In order for a crew to be sustainable, they must continually draw in new members. Luckily, this isn’t a chore! A larger crew can lead to more activities and more fun! Often times, crews lose members as their youth grow older and either move to a different location or age out. One of the best ways to prevent this is to ensure that your crew membership always represents a variety of age groups. A crew that is constantly bringing in new members will not only positively impact more youth, but will also offer a better program to the Venturers already involved.
Research has shown that the best way to draw in new members is quite simple: talking to them! We call this peer-to-peer recruiting. Asking your friends to join you for an activity or event and try out Venturing is the heart of peer-to-peer recruiting. Sharing your experiences of the amazing adventures you’ve completed and posting exciting pictures on social media can definitely help to get the word out to your peers. To assist with this effort, a Venturing Recruiting Toolbox has been put together with helpful resources you may need to recruit new members. They are intended for an individual crew member to hand flyers or brochures to prospective members. Councils and crews may use these materials to promote recruitment.
Your crew may find it helpful to create a Recruiting Plan. One aspect of the plan is to design events that draw in new members. One of the requirements for the Pathfinder Award is actually to design a project that sustains and grows your crew! However, be sure to remember that recruitment is not a once-a-year experience. Your crew may have multiple open houses throughout the program year, or invite guests to many of your events. Crew sustainability and recruitment are ongoing responsibilities for your crew.
Open House Events
The Venturing crew open house is a crew event where prospective members (and possibly their parents) are invited to a crew activity, given an opportunity to find out about your crew and its program, and invited to join. The open house may be a prelude to inviting prospective members to a crew outing organized as a Tier I adventure.
The event has two purposes. The primary purpose is to introduce potential new members to your crew. First impressions are key, so plan an open house with that in mind. You might get only one opportunity to show off what you do and to invite someone to join. The second purpose of an open house is to make the crew feel good about what the crew is accomplishing and how it brings its vision to life.
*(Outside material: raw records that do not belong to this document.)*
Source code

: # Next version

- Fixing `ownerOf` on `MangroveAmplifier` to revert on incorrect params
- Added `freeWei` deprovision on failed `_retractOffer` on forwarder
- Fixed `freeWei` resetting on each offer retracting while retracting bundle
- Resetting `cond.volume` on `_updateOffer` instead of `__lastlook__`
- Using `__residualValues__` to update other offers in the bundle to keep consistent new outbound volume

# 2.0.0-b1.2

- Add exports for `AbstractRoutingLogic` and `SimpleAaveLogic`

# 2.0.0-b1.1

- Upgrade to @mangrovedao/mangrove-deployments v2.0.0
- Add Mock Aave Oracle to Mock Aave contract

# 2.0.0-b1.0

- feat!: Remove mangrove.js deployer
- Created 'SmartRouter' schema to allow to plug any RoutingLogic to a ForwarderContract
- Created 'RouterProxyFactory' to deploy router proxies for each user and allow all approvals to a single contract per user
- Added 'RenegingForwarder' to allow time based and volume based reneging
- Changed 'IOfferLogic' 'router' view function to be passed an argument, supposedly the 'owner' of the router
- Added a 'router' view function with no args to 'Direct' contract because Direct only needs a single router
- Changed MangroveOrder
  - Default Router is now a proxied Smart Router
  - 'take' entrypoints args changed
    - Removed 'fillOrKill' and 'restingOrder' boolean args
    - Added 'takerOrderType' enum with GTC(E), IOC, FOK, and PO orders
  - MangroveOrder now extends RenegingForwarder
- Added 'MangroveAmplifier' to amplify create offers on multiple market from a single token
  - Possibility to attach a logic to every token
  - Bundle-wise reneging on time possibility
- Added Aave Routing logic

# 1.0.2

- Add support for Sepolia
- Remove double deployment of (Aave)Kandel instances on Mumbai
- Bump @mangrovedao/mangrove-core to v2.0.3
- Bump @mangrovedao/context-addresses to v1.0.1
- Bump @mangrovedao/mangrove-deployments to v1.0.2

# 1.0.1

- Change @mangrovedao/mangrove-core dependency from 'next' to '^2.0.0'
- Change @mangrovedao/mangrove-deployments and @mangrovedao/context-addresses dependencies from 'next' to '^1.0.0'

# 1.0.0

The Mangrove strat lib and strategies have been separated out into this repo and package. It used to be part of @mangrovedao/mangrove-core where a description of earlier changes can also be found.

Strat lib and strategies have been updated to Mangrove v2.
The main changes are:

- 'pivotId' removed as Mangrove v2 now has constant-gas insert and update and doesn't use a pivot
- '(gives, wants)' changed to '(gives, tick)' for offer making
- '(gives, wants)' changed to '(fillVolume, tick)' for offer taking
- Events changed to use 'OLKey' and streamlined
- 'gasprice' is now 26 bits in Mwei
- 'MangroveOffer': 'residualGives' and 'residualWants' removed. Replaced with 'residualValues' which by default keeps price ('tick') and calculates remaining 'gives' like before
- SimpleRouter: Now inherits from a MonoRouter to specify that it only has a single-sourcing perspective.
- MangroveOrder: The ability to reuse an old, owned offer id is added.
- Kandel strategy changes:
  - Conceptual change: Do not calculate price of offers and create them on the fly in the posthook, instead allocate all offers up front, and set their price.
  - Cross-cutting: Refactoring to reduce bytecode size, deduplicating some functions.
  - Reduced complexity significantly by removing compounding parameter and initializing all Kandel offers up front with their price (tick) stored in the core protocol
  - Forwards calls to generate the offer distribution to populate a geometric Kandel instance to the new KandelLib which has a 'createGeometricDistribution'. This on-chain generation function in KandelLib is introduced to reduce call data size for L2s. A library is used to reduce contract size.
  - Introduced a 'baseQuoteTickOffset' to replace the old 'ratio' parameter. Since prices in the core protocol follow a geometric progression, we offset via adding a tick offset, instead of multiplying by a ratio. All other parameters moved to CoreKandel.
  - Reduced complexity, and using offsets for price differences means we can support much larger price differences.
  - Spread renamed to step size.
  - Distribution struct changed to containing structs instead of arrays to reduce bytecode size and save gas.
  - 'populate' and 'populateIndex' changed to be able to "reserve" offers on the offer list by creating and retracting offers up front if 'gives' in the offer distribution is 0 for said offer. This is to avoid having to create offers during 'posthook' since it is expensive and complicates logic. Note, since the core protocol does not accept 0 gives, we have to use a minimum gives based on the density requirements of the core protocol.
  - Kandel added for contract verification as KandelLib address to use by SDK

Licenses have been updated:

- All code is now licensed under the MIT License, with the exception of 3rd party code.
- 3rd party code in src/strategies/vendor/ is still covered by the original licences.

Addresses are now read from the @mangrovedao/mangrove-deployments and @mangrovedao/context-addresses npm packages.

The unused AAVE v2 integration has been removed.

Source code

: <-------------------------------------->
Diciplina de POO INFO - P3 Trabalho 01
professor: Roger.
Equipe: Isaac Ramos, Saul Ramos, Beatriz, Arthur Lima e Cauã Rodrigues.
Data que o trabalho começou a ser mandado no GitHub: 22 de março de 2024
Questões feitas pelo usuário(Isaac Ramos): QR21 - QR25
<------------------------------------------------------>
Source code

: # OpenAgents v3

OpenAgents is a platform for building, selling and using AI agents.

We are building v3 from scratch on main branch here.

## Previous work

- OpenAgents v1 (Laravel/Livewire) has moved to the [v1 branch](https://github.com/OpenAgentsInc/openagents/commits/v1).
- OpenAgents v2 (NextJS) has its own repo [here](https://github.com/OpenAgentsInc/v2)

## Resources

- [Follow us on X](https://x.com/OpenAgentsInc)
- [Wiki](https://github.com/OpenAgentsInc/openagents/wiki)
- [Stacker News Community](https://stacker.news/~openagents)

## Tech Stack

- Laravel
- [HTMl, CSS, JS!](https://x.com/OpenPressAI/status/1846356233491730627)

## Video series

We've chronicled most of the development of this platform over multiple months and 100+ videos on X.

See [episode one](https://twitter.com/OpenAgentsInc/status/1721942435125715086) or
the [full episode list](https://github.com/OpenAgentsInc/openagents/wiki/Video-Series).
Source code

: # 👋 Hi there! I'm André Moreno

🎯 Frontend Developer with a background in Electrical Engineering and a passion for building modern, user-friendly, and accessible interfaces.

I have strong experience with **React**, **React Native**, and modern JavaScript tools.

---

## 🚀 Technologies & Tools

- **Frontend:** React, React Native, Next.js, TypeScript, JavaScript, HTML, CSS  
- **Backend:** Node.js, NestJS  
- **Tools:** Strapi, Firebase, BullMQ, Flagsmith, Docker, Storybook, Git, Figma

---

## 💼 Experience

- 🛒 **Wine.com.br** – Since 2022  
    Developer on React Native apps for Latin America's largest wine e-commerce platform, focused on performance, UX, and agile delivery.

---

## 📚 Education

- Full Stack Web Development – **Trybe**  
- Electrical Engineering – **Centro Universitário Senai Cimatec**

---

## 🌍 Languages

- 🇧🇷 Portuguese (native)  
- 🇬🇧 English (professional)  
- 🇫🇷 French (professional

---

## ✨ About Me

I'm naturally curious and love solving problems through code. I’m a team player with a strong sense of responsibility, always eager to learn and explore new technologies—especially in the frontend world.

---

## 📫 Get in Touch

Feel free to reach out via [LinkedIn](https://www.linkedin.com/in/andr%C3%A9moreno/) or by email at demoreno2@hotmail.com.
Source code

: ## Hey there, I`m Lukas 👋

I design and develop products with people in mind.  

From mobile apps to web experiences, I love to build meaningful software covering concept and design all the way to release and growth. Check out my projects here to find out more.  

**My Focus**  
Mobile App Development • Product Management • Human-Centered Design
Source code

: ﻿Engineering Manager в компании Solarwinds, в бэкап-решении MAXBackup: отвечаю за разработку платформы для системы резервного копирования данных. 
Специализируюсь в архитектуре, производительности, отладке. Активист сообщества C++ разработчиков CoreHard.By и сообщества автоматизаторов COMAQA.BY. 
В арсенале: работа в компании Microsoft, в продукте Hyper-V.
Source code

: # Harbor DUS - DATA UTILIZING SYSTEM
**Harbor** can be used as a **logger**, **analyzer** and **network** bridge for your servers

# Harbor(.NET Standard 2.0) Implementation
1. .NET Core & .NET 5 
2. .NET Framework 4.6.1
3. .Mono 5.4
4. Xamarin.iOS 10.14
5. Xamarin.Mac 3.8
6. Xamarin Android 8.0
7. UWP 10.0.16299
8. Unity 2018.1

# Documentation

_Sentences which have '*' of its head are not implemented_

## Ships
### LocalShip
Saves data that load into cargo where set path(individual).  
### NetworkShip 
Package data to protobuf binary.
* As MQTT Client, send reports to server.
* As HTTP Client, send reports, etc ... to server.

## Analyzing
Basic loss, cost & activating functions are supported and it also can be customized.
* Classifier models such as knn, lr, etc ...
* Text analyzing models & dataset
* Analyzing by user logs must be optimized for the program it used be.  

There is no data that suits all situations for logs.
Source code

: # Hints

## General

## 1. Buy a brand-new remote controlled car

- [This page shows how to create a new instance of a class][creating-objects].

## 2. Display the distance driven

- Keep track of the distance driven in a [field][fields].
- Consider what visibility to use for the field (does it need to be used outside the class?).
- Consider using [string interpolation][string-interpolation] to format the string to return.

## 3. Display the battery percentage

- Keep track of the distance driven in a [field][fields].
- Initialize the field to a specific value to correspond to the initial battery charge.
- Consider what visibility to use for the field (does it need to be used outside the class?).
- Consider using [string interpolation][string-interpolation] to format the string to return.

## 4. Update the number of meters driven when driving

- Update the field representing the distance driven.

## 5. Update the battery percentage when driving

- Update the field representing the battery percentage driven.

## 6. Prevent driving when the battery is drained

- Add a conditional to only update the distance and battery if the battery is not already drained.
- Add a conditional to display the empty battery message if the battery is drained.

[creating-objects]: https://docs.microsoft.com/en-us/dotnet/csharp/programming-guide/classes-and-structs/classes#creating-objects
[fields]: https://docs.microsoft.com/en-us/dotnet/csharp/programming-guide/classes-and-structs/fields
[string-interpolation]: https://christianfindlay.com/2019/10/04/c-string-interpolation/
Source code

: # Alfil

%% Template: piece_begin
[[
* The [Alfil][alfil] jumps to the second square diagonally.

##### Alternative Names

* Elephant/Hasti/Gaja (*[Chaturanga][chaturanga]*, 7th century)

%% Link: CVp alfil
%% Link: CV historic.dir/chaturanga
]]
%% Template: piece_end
When planning an open house, be bold and creative! The open house could be a very simple meeting where the potential members learn about the crew’s past and future programs, or it can be BOLD. A high-adventure oriented crew, for example, could meet potential new members outside the meeting place, where they will climb and then rappel off the side of the building. A sports-oriented crew could offer a sports maze where guests do several sports, such as shooting basketballs, throwing a football at a target, hitting a hockey puck into a net, and identifying famous athletes.
Crew officers have the primary responsibility for planning and conducting the open house. Usually the Vice President of Administration is the chair for planning the open house, or the Crew President can assign another crew member to be the chair. The open house chair then recruits a committee to plan and conduct an open house.
Planning the event will take one or two meetings and should start at least four to six weeks before an open house. The first planning meeting will be to explain why you are doing the open house, plan what you will do, and make assignments. The next meeting, which occurs one or two weeks before the open house, is a follow-up, is-everything-done-type meeting. Open houses and their planning meetings should be Venturer-run, not adult-run.